The Subconscious is another of those concepts like the ego that we use to fill in the blanks of the analogies and metaphors that are employed in the pursuit of understanding our existence.  There is considerable confusion around the Subconscious and often it is just a source of anxiety as it seems to be something affecting our lives and beyond our control.  This is how I have come to understand the Subconscious.


The basic order of events that take place thousands of times a day is: 1) we perceive something (a thought, an event, an object, etc.), 2) we have a reactive thought about what we just perceived, 3) we experience an emotion in response to the relative nature of the thought.  (More on the relative nature issue later.)  Examples: You observe an obnoxious driver, You have the thought of how awful and disgusting and inconsiderate they are, you feel the emotion of anger.  Or, you observe you child or pet doing something delightful.  You have a thought of how fantastic they are.  You feel the emotion of appreciation or love.  There is obviously a lot more to it than this but this is sufficient to illustrate the Subconscious.


When you are very young, you do not have a lot of preconceived notions about the phenomena you perceive.  Therefore, the process described above takes place in a very clear manner.  You can still see this in toddlers.  Watch one if they stumble and bump their head.  It takes a moment for them to process what has just happened.  The process unfolds as: stumble, bump head, moment of confused surprise, (this is when they are processing the data and concluding that: "Hey!  That sucked!"), then crying.


As we grow up and older, we put together a data bank of experiences.  We learn.  We know that crying comes after bumping our head so we don't have to actually stop and process the data.  The series of events is reduced to: bump head, cry or, phrased another way: experience, emotional response.  In truth, we have thought the thought of "this sucks" but it has passed through our consciousness so quickly that we did not have to bother to recognize it.  The thought has attained "reaction" status when we experience specific phenomena.

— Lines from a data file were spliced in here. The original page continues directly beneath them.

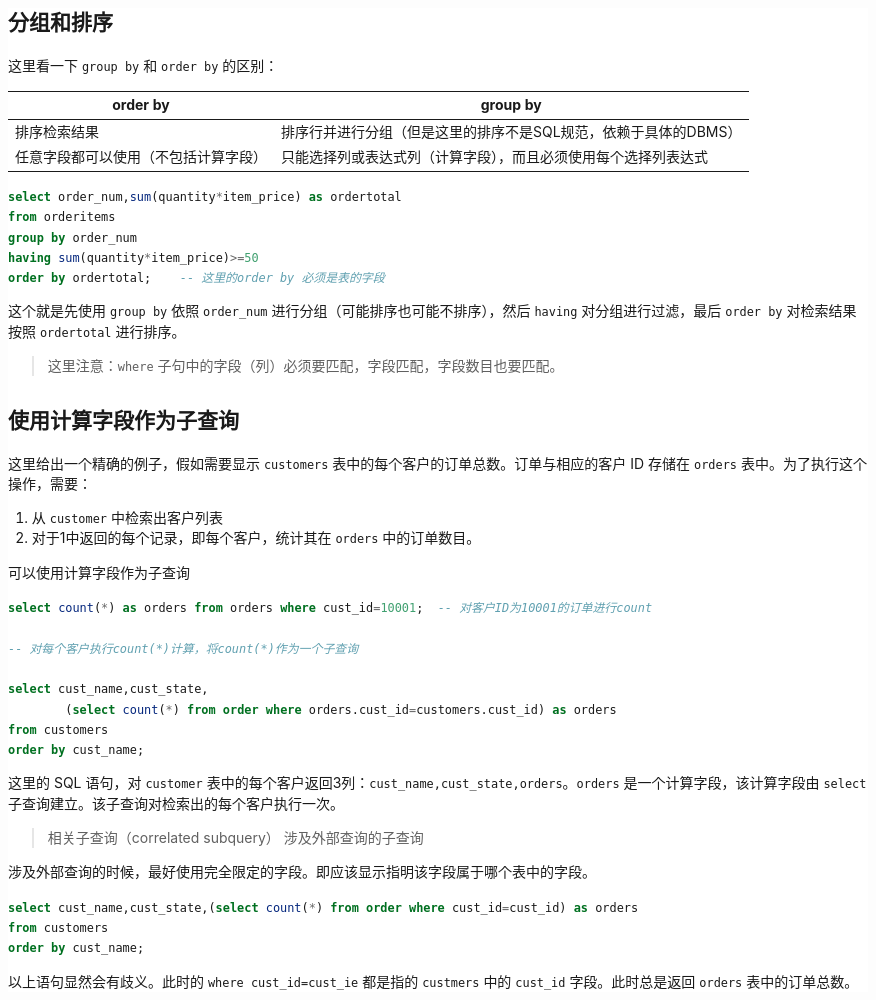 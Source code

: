 ## 分组和排序

这里看一下 `group by` 和 `order by` 的区别：

|order by|group by|
|-|-|
|排序检索结果|排序行并进行分组（但是这里的排序不是SQL规范，依赖于具体的DBMS）|
|任意字段都可以使用（不包括计算字段）|只能选择列或表达式列（计算字段），而且必须使用每个选择列表达式|

```sql
select order_num,sum(quantity*item_price) as ordertotal
from orderitems
group by order_num
having sum(quantity*item_price)>=50 
order by ordertotal;    -- 这里的order by 必须是表的字段
```
这个就是先使用 `group by` 依照 `order_num` 进行分组（可能排序也可能不排序），然后 `having` 对分组进行过滤，最后 `order by` 对检索结果按照 `ordertotal` 进行排序。

> 这里注意：`where` 子句中的字段（列）必须要匹配，字段匹配，字段数目也要匹配。


## 使用计算字段作为子查询

这里给出一个精确的例子，假如需要显示 `customers` 表中的每个客户的订单总数。订单与相应的客户 ID 存储在 `orders` 表中。为了执行这个操作，需要：
1. 从 `customer` 中检索出客户列表
2. 对于1中返回的每个记录，即每个客户，统计其在 `orders` 中的订单数目。

可以使用计算字段作为子查询
```sql
select count(*) as orders from orders where cust_id=10001;  -- 对客户ID为10001的订单进行count

-- 对每个客户执行count(*)计算，将count(*)作为一个子查询

select cust_name,cust_state,
        (select count(*) from order where orders.cust_id=customers.cust_id) as orders
from customers
order by cust_name;
```
这里的 SQL 语句，对 `customer` 表中的每个客户返回3列：`cust_name,cust_state,orders`。`orders` 是一个计算字段，该计算字段由 `select` 子查询建立。该子查询对检索出的每个客户执行一次。

> 相关子查询（correlated subquery） 涉及外部查询的子查询

涉及外部查询的时候，最好使用完全限定的字段。即应该显示指明该字段属于哪个表中的字段。

```sql
select cust_name,cust_state,(select count(*) from order where cust_id=cust_id) as orders
from customers
order by cust_name;
```
以上语句显然会有歧义。此时的 `where cust_id=cust_ie` 都是指的 `custmers` 中的 `cust_id` 字段。此时总是返回 `orders` 表中的订单总数。




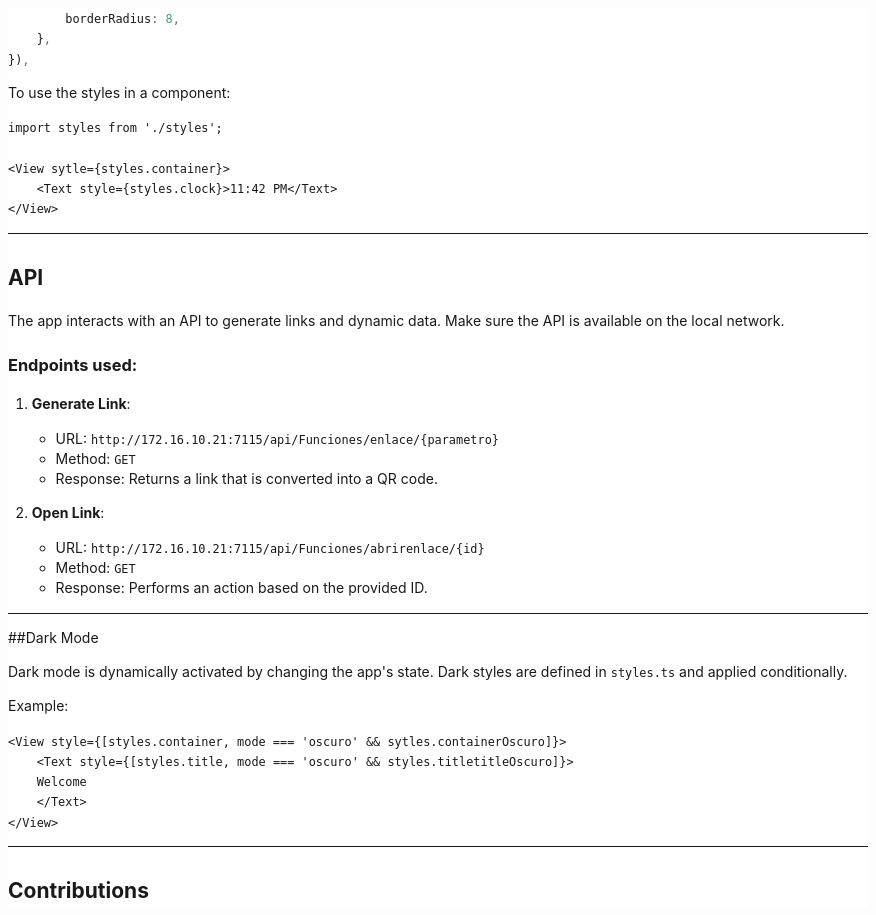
 ```typescript
        borderRadius: 8,
    },
}),
```

To use the styles in a component:

```tsx
import styles from './styles';

<View sytle={styles.container}>
    <Text style={styles.clock}>11:42 PM</Text>
</View>
```

---

## API

The app interacts with an API to generate links and dynamic data. Make sure the API is available on the local network.

### Endpoints used:

1. **Generate Link**:
    - URL: `http://172.16.10.21:7115/api/Funciones/enlace/{parametro}`
    - Method: `GET`
    - Response: Returns a link that is converted into a QR code.

2. **Open Link**:
    - URL: `http://172.16.10.21:7115/api/Funciones/abrirenlace/{id}`
    - Method: `GET`
    - Response: Performs an action based on the provided ID.

---

##Dark Mode

Dark mode is dynamically activated by changing the app's state. Dark styles are defined in `styles.ts` and applied conditionally.

Example:

```tsx
<View style={[styles.container, mode === 'oscuro' && sytles.containerOscuro]}>
    <Text style={[styles.title, mode === 'oscuro' && styles.titletitleOscuro]}>
    Welcome
    </Text>
</View>
```

---

## Contributions

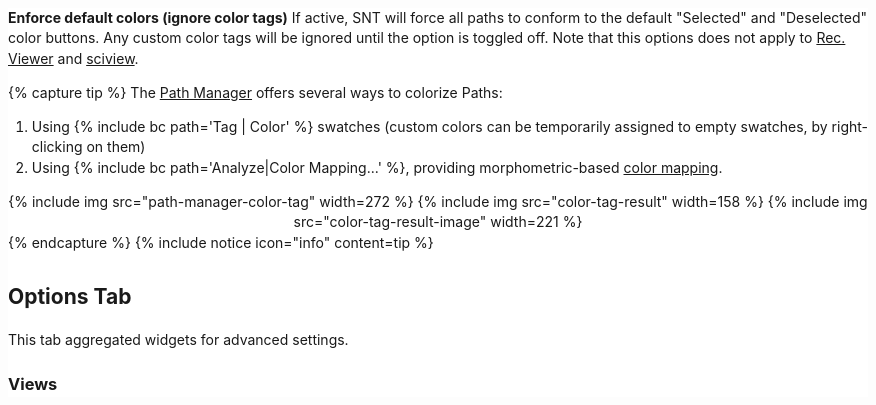 **Enforce default colors (ignore color tags)** If active, SNT will force all paths to conform to the default "Selected" and "Deselected" color buttons.
Any custom color tags will be ignored until the option is toggled off. Note that this options does not apply to [Rec. Viewer](/plugins/snt/reconstruction-viewer) and [sciview](/plugins/sciview).

{% capture tip %}
The [Path Manager](#path-manager) offers several ways to colorize Paths:

1. Using {% include bc path='Tag | Color' %} swatches (custom colors can be temporarily assigned to empty swatches, by right-clicking on them)
2. Using {% include bc path='Analyze|Color Mapping...' %}, providing morphometric-based [color mapping](#analyze).

<center>
  {% include img src="path-manager-color-tag" width=272 %}
  {% include img src="color-tag-result" width=158 %}
  {% include img src="color-tag-result-image" width=221 %}
</center>
{% endcapture %}
{% include notice icon="info" content=tip %}

## Options Tab

This tab aggregated widgets for advanced settings.

### Views
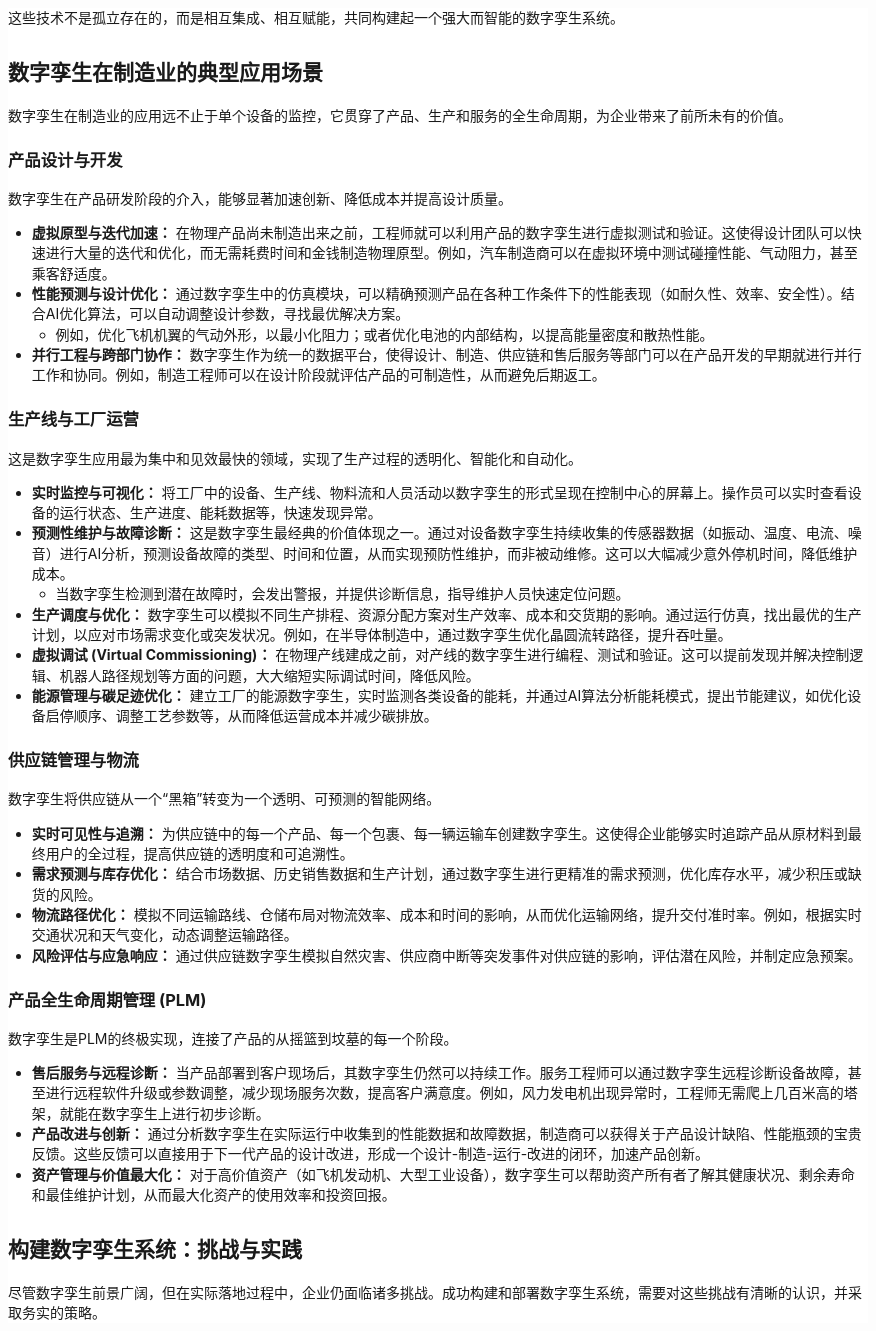 这些技术不是孤立存在的，而是相互集成、相互赋能，共同构建起一个强大而智能的数字孪生系统。

## 数字孪生在制造业的典型应用场景

数字孪生在制造业的应用远不止于单个设备的监控，它贯穿了产品、生产和服务的全生命周期，为企业带来了前所未有的价值。

### 产品设计与开发

数字孪生在产品研发阶段的介入，能够显著加速创新、降低成本并提高设计质量。

*   **虚拟原型与迭代加速：** 在物理产品尚未制造出来之前，工程师就可以利用产品的数字孪生进行虚拟测试和验证。这使得设计团队可以快速进行大量的迭代和优化，而无需耗费时间和金钱制造物理原型。例如，汽车制造商可以在虚拟环境中测试碰撞性能、气动阻力，甚至乘客舒适度。
*   **性能预测与设计优化：** 通过数字孪生中的仿真模块，可以精确预测产品在各种工作条件下的性能表现（如耐久性、效率、安全性）。结合AI优化算法，可以自动调整设计参数，寻找最优解决方案。
    *   例如，优化飞机机翼的气动外形，以最小化阻力；或者优化电池的内部结构，以提高能量密度和散热性能。
*   **并行工程与跨部门协作：** 数字孪生作为统一的数据平台，使得设计、制造、供应链和售后服务等部门可以在产品开发的早期就进行并行工作和协同。例如，制造工程师可以在设计阶段就评估产品的可制造性，从而避免后期返工。

### 生产线与工厂运营

这是数字孪生应用最为集中和见效最快的领域，实现了生产过程的透明化、智能化和自动化。

*   **实时监控与可视化：** 将工厂中的设备、生产线、物料流和人员活动以数字孪生的形式呈现在控制中心的屏幕上。操作员可以实时查看设备的运行状态、生产进度、能耗数据等，快速发现异常。
*   **预测性维护与故障诊断：** 这是数字孪生最经典的价值体现之一。通过对设备数字孪生持续收集的传感器数据（如振动、温度、电流、噪音）进行AI分析，预测设备故障的类型、时间和位置，从而实现预防性维护，而非被动维修。这可以大幅减少意外停机时间，降低维护成本。
    *   当数字孪生检测到潜在故障时，会发出警报，并提供诊断信息，指导维护人员快速定位问题。
*   **生产调度与优化：** 数字孪生可以模拟不同生产排程、资源分配方案对生产效率、成本和交货期的影响。通过运行仿真，找出最优的生产计划，以应对市场需求变化或突发状况。例如，在半导体制造中，通过数字孪生优化晶圆流转路径，提升吞吐量。
*   **虚拟调试 (Virtual Commissioning)：** 在物理产线建成之前，对产线的数字孪生进行编程、测试和验证。这可以提前发现并解决控制逻辑、机器人路径规划等方面的问题，大大缩短实际调试时间，降低风险。
*   **能源管理与碳足迹优化：** 建立工厂的能源数字孪生，实时监测各类设备的能耗，并通过AI算法分析能耗模式，提出节能建议，如优化设备启停顺序、调整工艺参数等，从而降低运营成本并减少碳排放。

### 供应链管理与物流

数字孪生将供应链从一个“黑箱”转变为一个透明、可预测的智能网络。

*   **实时可见性与追溯：** 为供应链中的每一个产品、每一个包裹、每一辆运输车创建数字孪生。这使得企业能够实时追踪产品从原材料到最终用户的全过程，提高供应链的透明度和可追溯性。
*   **需求预测与库存优化：** 结合市场数据、历史销售数据和生产计划，通过数字孪生进行更精准的需求预测，优化库存水平，减少积压或缺货的风险。
*   **物流路径优化：** 模拟不同运输路线、仓储布局对物流效率、成本和时间的影响，从而优化运输网络，提升交付准时率。例如，根据实时交通状况和天气变化，动态调整运输路径。
*   **风险评估与应急响应：** 通过供应链数字孪生模拟自然灾害、供应商中断等突发事件对供应链的影响，评估潜在风险，并制定应急预案。

### 产品全生命周期管理 (PLM)

数字孪生是PLM的终极实现，连接了产品的从摇篮到坟墓的每一个阶段。

*   **售后服务与远程诊断：** 当产品部署到客户现场后，其数字孪生仍然可以持续工作。服务工程师可以通过数字孪生远程诊断设备故障，甚至进行远程软件升级或参数调整，减少现场服务次数，提高客户满意度。例如，风力发电机出现异常时，工程师无需爬上几百米高的塔架，就能在数字孪生上进行初步诊断。
*   **产品改进与创新：** 通过分析数字孪生在实际运行中收集到的性能数据和故障数据，制造商可以获得关于产品设计缺陷、性能瓶颈的宝贵反馈。这些反馈可以直接用于下一代产品的设计改进，形成一个设计-制造-运行-改进的闭环，加速产品创新。
*   **资产管理与价值最大化：** 对于高价值资产（如飞机发动机、大型工业设备），数字孪生可以帮助资产所有者了解其健康状况、剩余寿命和最佳维护计划，从而最大化资产的使用效率和投资回报。

## 构建数字孪生系统：挑战与实践

尽管数字孪生前景广阔，但在实际落地过程中，企业仍面临诸多挑战。成功构建和部署数字孪生系统，需要对这些挑战有清晰的认识，并采取务实的策略。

This has some beneficial effects and some not so beneficial effects.  That data bank of automatically deployed thoughts that pass through our consciousness so fast that we don't know they have passed is the Subconscious.  And as our life circumstances change, we find ourselves reacting very strangely to phenomena for apparently no reason at all.  Some event that clearly is not of significance from today's standpoint evokes the old emotion and we end up surprised at ourselves.  That surprise is comparable to the moment of confusion experienced by the toddler - it is us learning to question the emotional response.  That is how so many wander down the road of negating emotions.  When the real answer is to slow down the thinking process to a point that you can find the reactionary thought and replace it with one more up to speed with where you are today.